• [Source data]
***
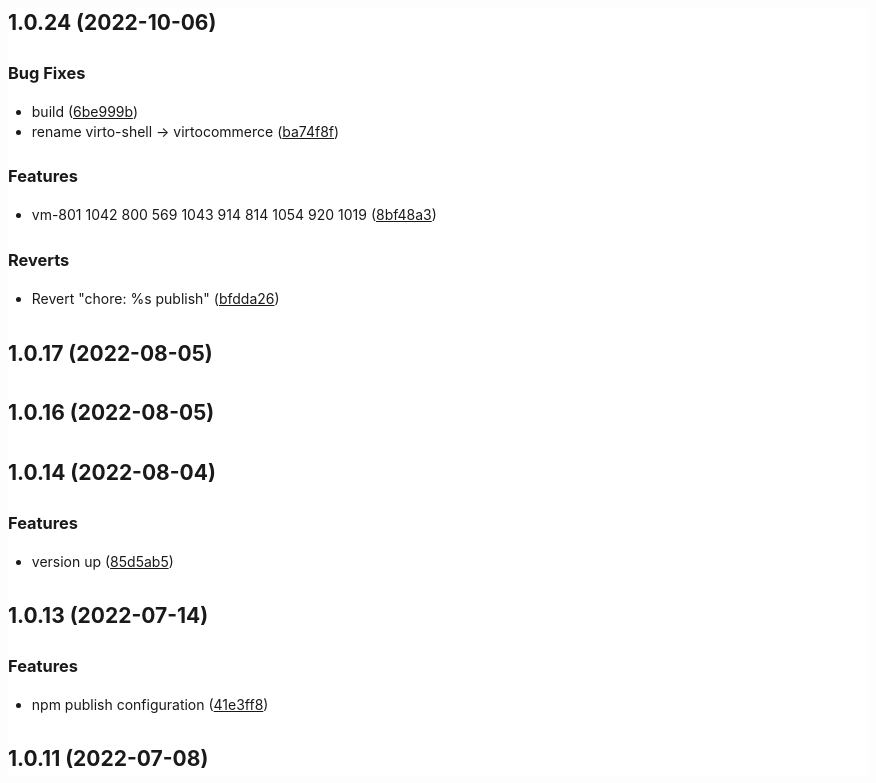 
## 1.0.24 (2022-10-06)


### Bug Fixes

* build ([6be999b](https://github.com/VirtoCommerce/platform-manager-sdk/commit/6be999b2f13aa8a040374f668b8b71450e7c8c6b))
* rename virto-shell -> virtocommerce ([ba74f8f](https://github.com/VirtoCommerce/platform-manager-sdk/commit/ba74f8fb7fcb61744f2348e8521dfae77775418b))


### Features

* vm-801 1042 800 569 1043 914 814 1054 920 1019 ([8bf48a3](https://github.com/VirtoCommerce/platform-manager-sdk/commit/8bf48a32989c1b64b2aac4a5bc96b9bdcf7f995a))


### Reverts

* Revert "chore: %s publish" ([bfdda26](https://github.com/VirtoCommerce/platform-manager-sdk/commit/bfdda2630a86d545e5800a3508a77c0fb377fd82))



## 1.0.17 (2022-08-05)



## 1.0.16 (2022-08-05)



## 1.0.14 (2022-08-04)


### Features

* version up ([85d5ab5](https://github.com/VirtoCommerce/platform-manager-sdk/commit/85d5ab59926cc4fe8c2e6464a0d6cb1e849c975d))



## 1.0.13 (2022-07-14)


### Features

* npm publish configuration ([41e3ff8](https://github.com/VirtoCommerce/platform-manager-sdk/commit/41e3ff8c04eccff1ed9a934c5a3457aec26a32dc))



## 1.0.11 (2022-07-08)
***
• [Your task]
Taking the material above, count every line in which the word "https" appears; answer with the number alone.

• [Response below]
6